BRIEF:
A verbatim repetition of the data below is requested, without images.

DATA PROVIDED:
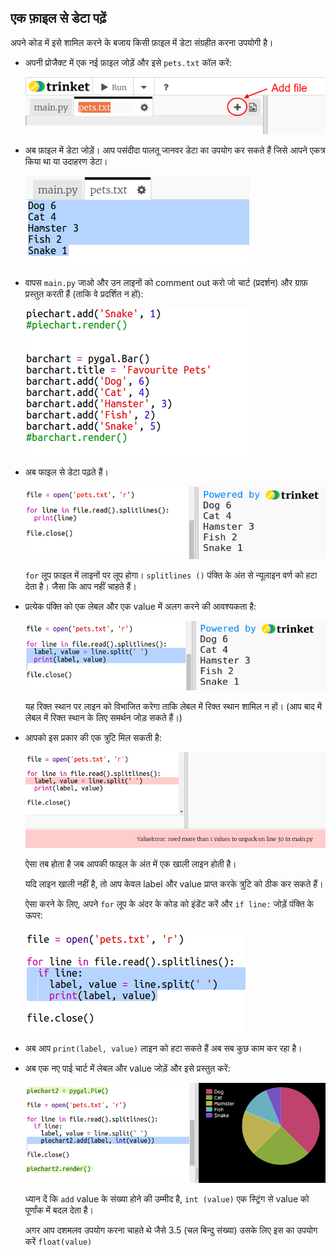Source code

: ## एक फ़ाइल से डेटा पढ़ें

अपने कोड में इसे शामिल करने के बजाय किसी फ़ाइल में डेटा संग्रहीत करना उपयोगी है।

+ अपनी प्रोजैक्ट में एक नई फ़ाइल जोड़ें और इसे `pets.txt` कॉल करें:
    
    ![स्क्रीनशॉट](images/pets-file.png)

+ अब फ़ाइल में डेटा जोड़ें। आप पसंदीदा पालतू जानवर डेटा का उपयोग कर सकते हैं जिसे आपने एकत्र किया था या उदाहरण डेटा।
    
    ![स्क्रीनशॉट](images/pets-data.png)

+ वापस `main.py` जाओ और उन लाइनों को comment out करो जो चार्ट (प्रदर्शन) और ग्राफ़ प्रस्तुत करती हैं (ताकि वे प्रदर्शित न हों):
    
    ![स्क्रीनशॉट](images/pets-comment.png)

+ अब फाइल से डेटा पढ़ते हैं।
    
    ![स्क्रीनशॉट](images/pets-read.png)
    
    `for` लूप फ़ाइल में लाइनों पर लूप होगा। `splitlines ()` पंक्ति के अंत से न्यूलाइन वर्ण को हटा देता है। जैसा कि आप नहीं चाहते हैं।

+ प्रत्येक पंक्ति को एक लेबल और एक value में अलग करने की आवश्यकता है:
    
    ![स्क्रीनशॉट](images/pets-split.png)
    
    यह रिक्त स्थान पर लाइन को विभाजित करेगा ताकि लेबल में रिक्त स्थान शामिल न हों। (आप बाद में लेबल में रिक्त स्थान के लिए समर्थन जोड़ सकते हैं।)

+ आपको इस प्रकार की एक त्रुटि मिल सकती है:
    
    ![स्क्रीनशॉट](images/pets-error.png)
    
    ऐसा तब होता है जब आपकी फाइल के अंत में एक खाली लाइन होती है।
    
    यदि लाइन खाली नहीं है, तो आप केवल label और value प्राप्त करके त्रुटि को ठीक कर सकते हैं।
    
    ऐसा करने के लिए, अपने `for` लूप के अंदर के कोड को इंडेंट करें और `if line:` जोड़ें पंक्ति के ऊपर:
    
    ![स्क्रीनशॉट](images/pets-fix.png)

+ अब आप `print(label, value)` लाइन को हटा सकते हैं अब सब कुछ काम कर रहा है।

+ अब एक नए पाई चार्ट में लेबल और value जोड़ें और इसे प्रस्तुत करें:
    
    ![स्क्रीनशॉट](images/pets-pie2.png)
    
    ध्यान दें कि `add` value के संख्या होने की उम्मीद है, `int (value)` एक स्ट्रिंग से value को पूर्णांक में बदल देता है।
    
    अगर आप दशमलव उपयोग करना चाहते थे जैसे 3.5 (चल बिन्दु संख्या) उसके लिए इस का उपयोग करें `float(value)`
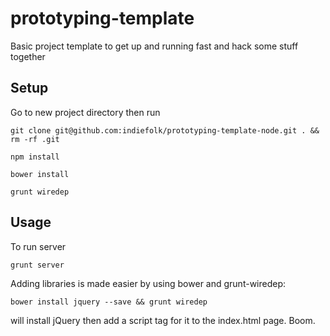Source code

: # prototyping-template

Basic project template to get up and running fast and hack some stuff together

## Setup

Go to new project directory then run

    git clone git@github.com:indiefolk/prototyping-template-node.git . && rm -rf .git

    npm install

    bower install

    grunt wiredep

## Usage

To run server

    grunt server

Adding libraries is made easier by using bower and grunt-wiredep:

    bower install jquery --save && grunt wiredep

will install jQuery then add a script tag for it to the index.html page. Boom.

RESPONSE:
Source code

: ## एक फ़ाइल से डेटा पढ़ें

अपने कोड में इसे शामिल करने के बजाय किसी फ़ाइल में डेटा संग्रहीत करना उपयोगी है।

+ अपनी प्रोजैक्ट में एक नई फ़ाइल जोड़ें और इसे `pets.txt` कॉल करें:
    
    ![स्क्रीनशॉट](images/pets-file.png)

+ अब फ़ाइल में डेटा जोड़ें। आप पसंदीदा पालतू जानवर डेटा का उपयोग कर सकते हैं जिसे आपने एकत्र किया था या उदाहरण डेटा।
    
    ![स्क्रीनशॉट](images/pets-data.png)

+ वापस `main.py` जाओ और उन लाइनों को comment out करो जो चार्ट (प्रदर्शन) और ग्राफ़ प्रस्तुत करती हैं (ताकि वे प्रदर्शित न हों):
    
    ![स्क्रीनशॉट](images/pets-comment.png)

+ अब फाइल से डेटा पढ़ते हैं।
    
    ![स्क्रीनशॉट](images/pets-read.png)
    
    `for` लूप फ़ाइल में लाइनों पर लूप होगा। `splitlines ()` पंक्ति के अंत से न्यूलाइन वर्ण को हटा देता है। जैसा कि आप नहीं चाहते हैं।

+ प्रत्येक पंक्ति को एक लेबल और एक value में अलग करने की आवश्यकता है:
    
    ![स्क्रीनशॉट](images/pets-split.png)
    
    यह रिक्त स्थान पर लाइन को विभाजित करेगा ताकि लेबल में रिक्त स्थान शामिल न हों। (आप बाद में लेबल में रिक्त स्थान के लिए समर्थन जोड़ सकते हैं।)

+ आपको इस प्रकार की एक त्रुटि मिल सकती है:
    
    ![स्क्रीनशॉट](images/pets-error.png)
    
    ऐसा तब होता है जब आपकी फाइल के अंत में एक खाली लाइन होती है।
    
    यदि लाइन खाली नहीं है, तो आप केवल label और value प्राप्त करके त्रुटि को ठीक कर सकते हैं।
    
    ऐसा करने के लिए, अपने `for` लूप के अंदर के कोड को इंडेंट करें और `if line:` जोड़ें पंक्ति के ऊपर:
    
    ![स्क्रीनशॉट](images/pets-fix.png)

+ अब आप `print(label, value)` लाइन को हटा सकते हैं अब सब कुछ काम कर रहा है।

+ अब एक नए पाई चार्ट में लेबल और value जोड़ें और इसे प्रस्तुत करें:
    
    ![स्क्रीनशॉट](images/pets-pie2.png)
    
    ध्यान दें कि `add` value के संख्या होने की उम्मीद है, `int (value)` एक स्ट्रिंग से value को पूर्णांक में बदल देता है।
    
    अगर आप दशमलव उपयोग करना चाहते थे जैसे 3.5 (चल बिन्दु संख्या) उसके लिए इस का उपयोग करें `float(value)`
Source code

: # prototyping-template

Basic project template to get up and running fast and hack some stuff together

## Setup

Go to new project directory then run

    git clone git@github.com:indiefolk/prototyping-template-node.git . && rm -rf .git

    npm install

    bower install

    grunt wiredep

## Usage

To run server

    grunt server

Adding libraries is made easier by using bower and grunt-wiredep:

    bower install jquery --save && grunt wiredep

will install jQuery then add a script tag for it to the index.html page. Boom.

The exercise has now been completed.